Please return the data word for word and leave out any picture it contains.
# # # # #
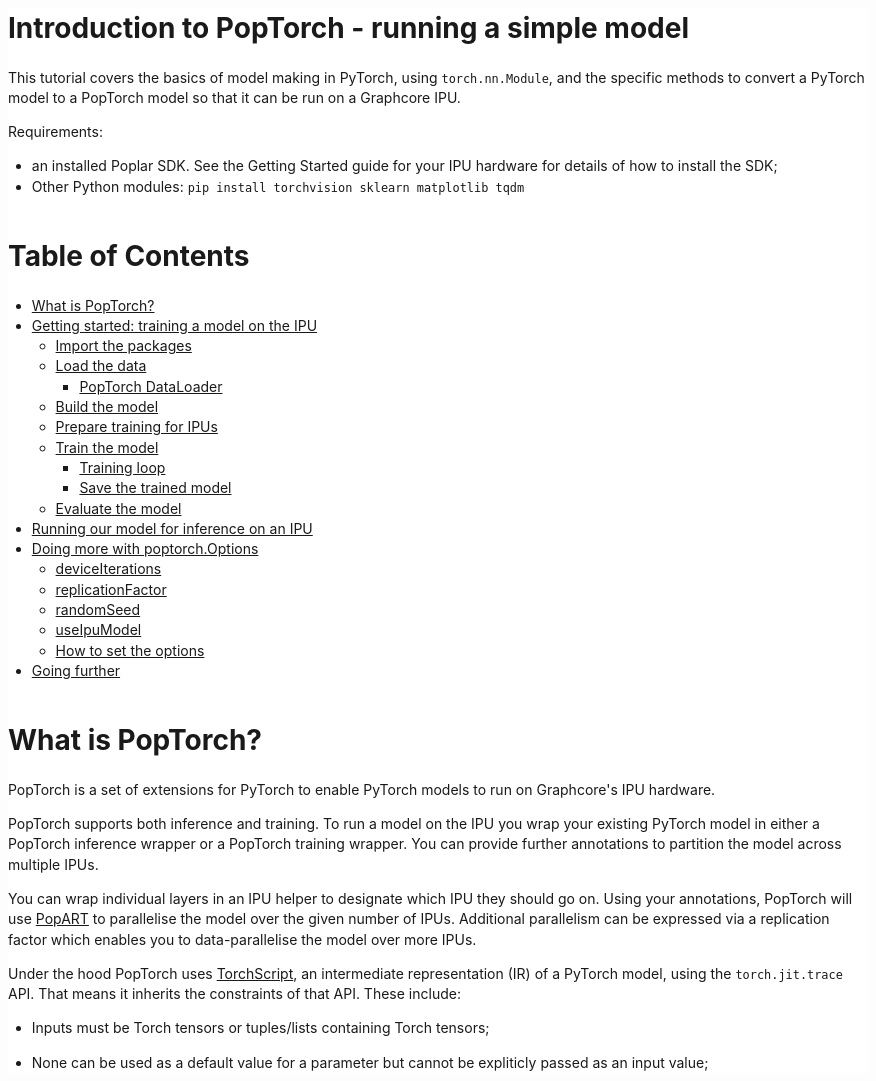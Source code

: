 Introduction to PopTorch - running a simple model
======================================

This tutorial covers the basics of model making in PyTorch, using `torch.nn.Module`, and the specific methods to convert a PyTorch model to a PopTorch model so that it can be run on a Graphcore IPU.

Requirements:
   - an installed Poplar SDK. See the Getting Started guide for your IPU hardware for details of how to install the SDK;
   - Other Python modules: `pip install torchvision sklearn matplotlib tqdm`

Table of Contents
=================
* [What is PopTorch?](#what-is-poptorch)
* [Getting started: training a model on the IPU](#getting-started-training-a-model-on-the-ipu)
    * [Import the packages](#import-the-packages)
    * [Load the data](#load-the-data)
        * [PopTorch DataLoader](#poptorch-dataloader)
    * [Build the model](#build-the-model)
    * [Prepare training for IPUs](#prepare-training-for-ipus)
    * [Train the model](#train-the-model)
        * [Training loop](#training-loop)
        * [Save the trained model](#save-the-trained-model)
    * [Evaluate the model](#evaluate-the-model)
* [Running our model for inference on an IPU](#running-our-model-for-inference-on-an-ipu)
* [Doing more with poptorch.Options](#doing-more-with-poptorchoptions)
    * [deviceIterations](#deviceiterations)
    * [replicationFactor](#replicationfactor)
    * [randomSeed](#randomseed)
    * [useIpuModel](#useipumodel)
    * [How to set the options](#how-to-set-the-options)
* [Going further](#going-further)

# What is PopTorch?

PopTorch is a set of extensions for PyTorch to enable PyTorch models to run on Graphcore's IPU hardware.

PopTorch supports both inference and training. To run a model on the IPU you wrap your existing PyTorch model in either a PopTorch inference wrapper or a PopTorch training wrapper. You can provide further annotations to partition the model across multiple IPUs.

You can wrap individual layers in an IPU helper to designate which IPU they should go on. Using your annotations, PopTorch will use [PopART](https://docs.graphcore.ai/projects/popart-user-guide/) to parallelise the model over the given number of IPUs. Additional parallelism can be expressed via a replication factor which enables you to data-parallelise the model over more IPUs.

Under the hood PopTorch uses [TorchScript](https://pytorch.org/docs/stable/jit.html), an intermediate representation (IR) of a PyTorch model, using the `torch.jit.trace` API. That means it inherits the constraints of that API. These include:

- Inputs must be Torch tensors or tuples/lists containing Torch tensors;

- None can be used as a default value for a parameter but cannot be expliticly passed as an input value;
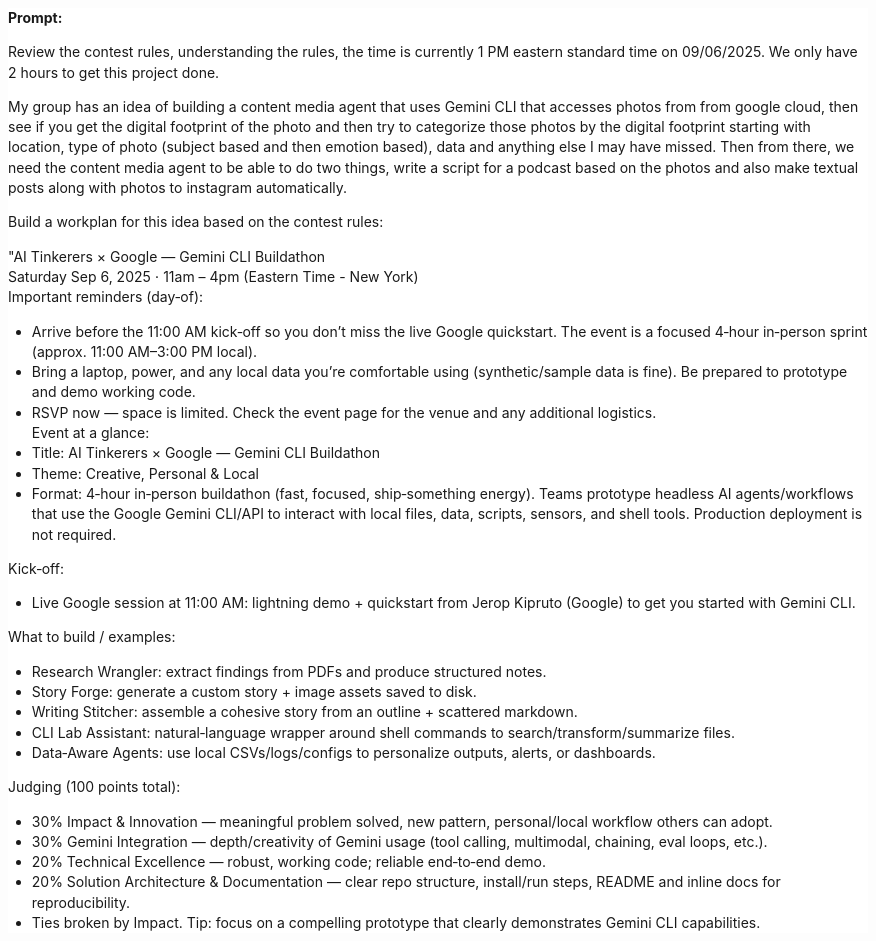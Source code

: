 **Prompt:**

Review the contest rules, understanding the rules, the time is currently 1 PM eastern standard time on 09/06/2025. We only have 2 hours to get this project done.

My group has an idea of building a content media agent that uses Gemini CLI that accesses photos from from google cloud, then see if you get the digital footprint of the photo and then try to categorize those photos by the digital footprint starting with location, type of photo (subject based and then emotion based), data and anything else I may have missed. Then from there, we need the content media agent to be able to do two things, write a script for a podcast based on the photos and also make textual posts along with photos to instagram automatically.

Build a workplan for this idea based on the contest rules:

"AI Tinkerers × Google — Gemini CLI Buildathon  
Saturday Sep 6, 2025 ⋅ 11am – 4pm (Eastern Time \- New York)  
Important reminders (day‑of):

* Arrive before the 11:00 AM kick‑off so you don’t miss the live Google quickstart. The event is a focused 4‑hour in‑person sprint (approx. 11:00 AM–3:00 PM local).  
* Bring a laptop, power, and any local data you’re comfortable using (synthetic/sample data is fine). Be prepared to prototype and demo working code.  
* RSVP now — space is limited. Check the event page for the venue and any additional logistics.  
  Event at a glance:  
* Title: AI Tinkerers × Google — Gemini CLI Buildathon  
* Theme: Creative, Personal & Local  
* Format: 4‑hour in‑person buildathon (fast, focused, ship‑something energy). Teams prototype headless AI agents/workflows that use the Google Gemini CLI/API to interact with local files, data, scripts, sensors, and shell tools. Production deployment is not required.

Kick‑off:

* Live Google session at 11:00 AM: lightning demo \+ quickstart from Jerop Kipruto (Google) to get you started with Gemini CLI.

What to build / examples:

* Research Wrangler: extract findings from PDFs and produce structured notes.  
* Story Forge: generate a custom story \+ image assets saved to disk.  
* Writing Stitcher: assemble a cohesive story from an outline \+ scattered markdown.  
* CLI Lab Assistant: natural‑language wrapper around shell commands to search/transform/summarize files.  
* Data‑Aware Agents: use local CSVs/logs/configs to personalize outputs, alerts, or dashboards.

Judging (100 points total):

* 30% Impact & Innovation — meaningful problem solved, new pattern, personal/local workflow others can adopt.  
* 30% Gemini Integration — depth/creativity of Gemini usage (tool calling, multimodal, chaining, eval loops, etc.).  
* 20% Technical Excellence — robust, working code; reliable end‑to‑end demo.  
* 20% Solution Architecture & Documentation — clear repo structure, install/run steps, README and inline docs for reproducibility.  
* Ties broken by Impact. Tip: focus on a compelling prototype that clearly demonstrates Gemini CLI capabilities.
# # # # #
- Worked solution -
Source code

: Introduction to PopTorch - running a simple model
======================================

This tutorial covers the basics of model making in PyTorch, using `torch.nn.Module`, and the specific methods to convert a PyTorch model to a PopTorch model so that it can be run on a Graphcore IPU.

Requirements:
   - an installed Poplar SDK. See the Getting Started guide for your IPU hardware for details of how to install the SDK;
   - Other Python modules: `pip install torchvision sklearn matplotlib tqdm`

Table of Contents
=================
* [What is PopTorch?](#what-is-poptorch)
* [Getting started: training a model on the IPU](#getting-started-training-a-model-on-the-ipu)
    * [Import the packages](#import-the-packages)
    * [Load the data](#load-the-data)
        * [PopTorch DataLoader](#poptorch-dataloader)
    * [Build the model](#build-the-model)
    * [Prepare training for IPUs](#prepare-training-for-ipus)
    * [Train the model](#train-the-model)
        * [Training loop](#training-loop)
        * [Save the trained model](#save-the-trained-model)
    * [Evaluate the model](#evaluate-the-model)
* [Running our model for inference on an IPU](#running-our-model-for-inference-on-an-ipu)
* [Doing more with poptorch.Options](#doing-more-with-poptorchoptions)
    * [deviceIterations](#deviceiterations)
    * [replicationFactor](#replicationfactor)
    * [randomSeed](#randomseed)
    * [useIpuModel](#useipumodel)
    * [How to set the options](#how-to-set-the-options)
* [Going further](#going-further)

# What is PopTorch?

PopTorch is a set of extensions for PyTorch to enable PyTorch models to run on Graphcore's IPU hardware.

PopTorch supports both inference and training. To run a model on the IPU you wrap your existing PyTorch model in either a PopTorch inference wrapper or a PopTorch training wrapper. You can provide further annotations to partition the model across multiple IPUs.

You can wrap individual layers in an IPU helper to designate which IPU they should go on. Using your annotations, PopTorch will use [PopART](https://docs.graphcore.ai/projects/popart-user-guide/) to parallelise the model over the given number of IPUs. Additional parallelism can be expressed via a replication factor which enables you to data-parallelise the model over more IPUs.

Under the hood PopTorch uses [TorchScript](https://pytorch.org/docs/stable/jit.html), an intermediate representation (IR) of a PyTorch model, using the `torch.jit.trace` API. That means it inherits the constraints of that API. These include:

- Inputs must be Torch tensors or tuples/lists containing Torch tensors;

- None can be used as a default value for a parameter but cannot be expliticly passed as an input value;
Source code

: **Prompt:**

Review the contest rules, understanding the rules, the time is currently 1 PM eastern standard time on 09/06/2025. We only have 2 hours to get this project done.

My group has an idea of building a content media agent that uses Gemini CLI that accesses photos from from google cloud, then see if you get the digital footprint of the photo and then try to categorize those photos by the digital footprint starting with location, type of photo (subject based and then emotion based), data and anything else I may have missed. Then from there, we need the content media agent to be able to do two things, write a script for a podcast based on the photos and also make textual posts along with photos to instagram automatically.

Build a workplan for this idea based on the contest rules:

"AI Tinkerers × Google — Gemini CLI Buildathon  
Saturday Sep 6, 2025 ⋅ 11am – 4pm (Eastern Time \- New York)  
Important reminders (day‑of):

* Arrive before the 11:00 AM kick‑off so you don’t miss the live Google quickstart. The event is a focused 4‑hour in‑person sprint (approx. 11:00 AM–3:00 PM local).  
* Bring a laptop, power, and any local data you’re comfortable using (synthetic/sample data is fine). Be prepared to prototype and demo working code.  
* RSVP now — space is limited. Check the event page for the venue and any additional logistics.  
  Event at a glance:  
* Title: AI Tinkerers × Google — Gemini CLI Buildathon  
* Theme: Creative, Personal & Local  
* Format: 4‑hour in‑person buildathon (fast, focused, ship‑something energy). Teams prototype headless AI agents/workflows that use the Google Gemini CLI/API to interact with local files, data, scripts, sensors, and shell tools. Production deployment is not required.

Kick‑off:

* Live Google session at 11:00 AM: lightning demo \+ quickstart from Jerop Kipruto (Google) to get you started with Gemini CLI.

What to build / examples:

* Research Wrangler: extract findings from PDFs and produce structured notes.  
* Story Forge: generate a custom story \+ image assets saved to disk.  
* Writing Stitcher: assemble a cohesive story from an outline \+ scattered markdown.  
* CLI Lab Assistant: natural‑language wrapper around shell commands to search/transform/summarize files.  
* Data‑Aware Agents: use local CSVs/logs/configs to personalize outputs, alerts, or dashboards.

Judging (100 points total):

* 30% Impact & Innovation — meaningful problem solved, new pattern, personal/local workflow others can adopt.  
* 30% Gemini Integration — depth/creativity of Gemini usage (tool calling, multimodal, chaining, eval loops, etc.).  
* 20% Technical Excellence — robust, working code; reliable end‑to‑end demo.  
* 20% Solution Architecture & Documentation — clear repo structure, install/run steps, README and inline docs for reproducibility.  
* Ties broken by Impact. Tip: focus on a compelling prototype that clearly demonstrates Gemini CLI capabilities.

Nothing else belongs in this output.